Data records
►

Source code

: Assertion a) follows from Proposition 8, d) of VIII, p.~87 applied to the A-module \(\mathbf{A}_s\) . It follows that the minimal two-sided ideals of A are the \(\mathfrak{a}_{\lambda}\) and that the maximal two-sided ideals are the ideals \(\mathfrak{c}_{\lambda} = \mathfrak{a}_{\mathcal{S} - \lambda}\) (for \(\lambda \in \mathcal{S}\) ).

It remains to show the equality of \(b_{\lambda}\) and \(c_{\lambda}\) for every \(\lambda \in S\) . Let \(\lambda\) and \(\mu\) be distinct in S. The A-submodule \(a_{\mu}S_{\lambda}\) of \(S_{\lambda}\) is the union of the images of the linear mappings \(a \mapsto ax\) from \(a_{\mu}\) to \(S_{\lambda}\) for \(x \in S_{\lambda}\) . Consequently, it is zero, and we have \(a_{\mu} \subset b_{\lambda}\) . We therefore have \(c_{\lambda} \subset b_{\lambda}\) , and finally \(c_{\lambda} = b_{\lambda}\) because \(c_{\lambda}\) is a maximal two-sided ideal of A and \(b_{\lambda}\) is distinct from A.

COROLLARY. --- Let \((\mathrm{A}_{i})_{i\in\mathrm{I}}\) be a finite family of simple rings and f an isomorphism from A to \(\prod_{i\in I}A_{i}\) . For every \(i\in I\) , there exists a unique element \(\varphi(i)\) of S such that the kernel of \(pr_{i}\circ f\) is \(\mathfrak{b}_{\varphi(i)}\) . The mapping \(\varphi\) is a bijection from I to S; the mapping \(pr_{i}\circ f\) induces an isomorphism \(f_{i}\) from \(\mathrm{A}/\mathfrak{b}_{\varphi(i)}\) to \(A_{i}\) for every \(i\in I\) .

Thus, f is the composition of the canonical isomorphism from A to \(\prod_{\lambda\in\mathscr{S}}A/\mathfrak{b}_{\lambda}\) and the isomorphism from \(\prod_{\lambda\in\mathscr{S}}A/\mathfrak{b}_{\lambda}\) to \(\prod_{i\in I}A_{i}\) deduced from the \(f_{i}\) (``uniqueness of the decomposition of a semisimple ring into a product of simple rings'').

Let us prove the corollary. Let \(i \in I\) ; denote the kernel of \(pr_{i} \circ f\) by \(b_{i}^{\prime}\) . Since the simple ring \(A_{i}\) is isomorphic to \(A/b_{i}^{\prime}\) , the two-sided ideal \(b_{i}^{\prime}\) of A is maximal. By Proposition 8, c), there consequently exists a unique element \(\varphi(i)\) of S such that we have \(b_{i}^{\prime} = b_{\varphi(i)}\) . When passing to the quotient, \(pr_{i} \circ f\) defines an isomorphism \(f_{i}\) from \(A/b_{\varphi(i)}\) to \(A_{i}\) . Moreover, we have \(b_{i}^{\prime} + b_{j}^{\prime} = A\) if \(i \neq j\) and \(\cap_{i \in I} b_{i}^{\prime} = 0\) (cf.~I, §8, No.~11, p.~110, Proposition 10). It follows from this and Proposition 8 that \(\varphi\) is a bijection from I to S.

◄

▶ _The problem_: Your answer must be the count of lines in the data that contain "rings", with no added words.

▶ _Response below_: 2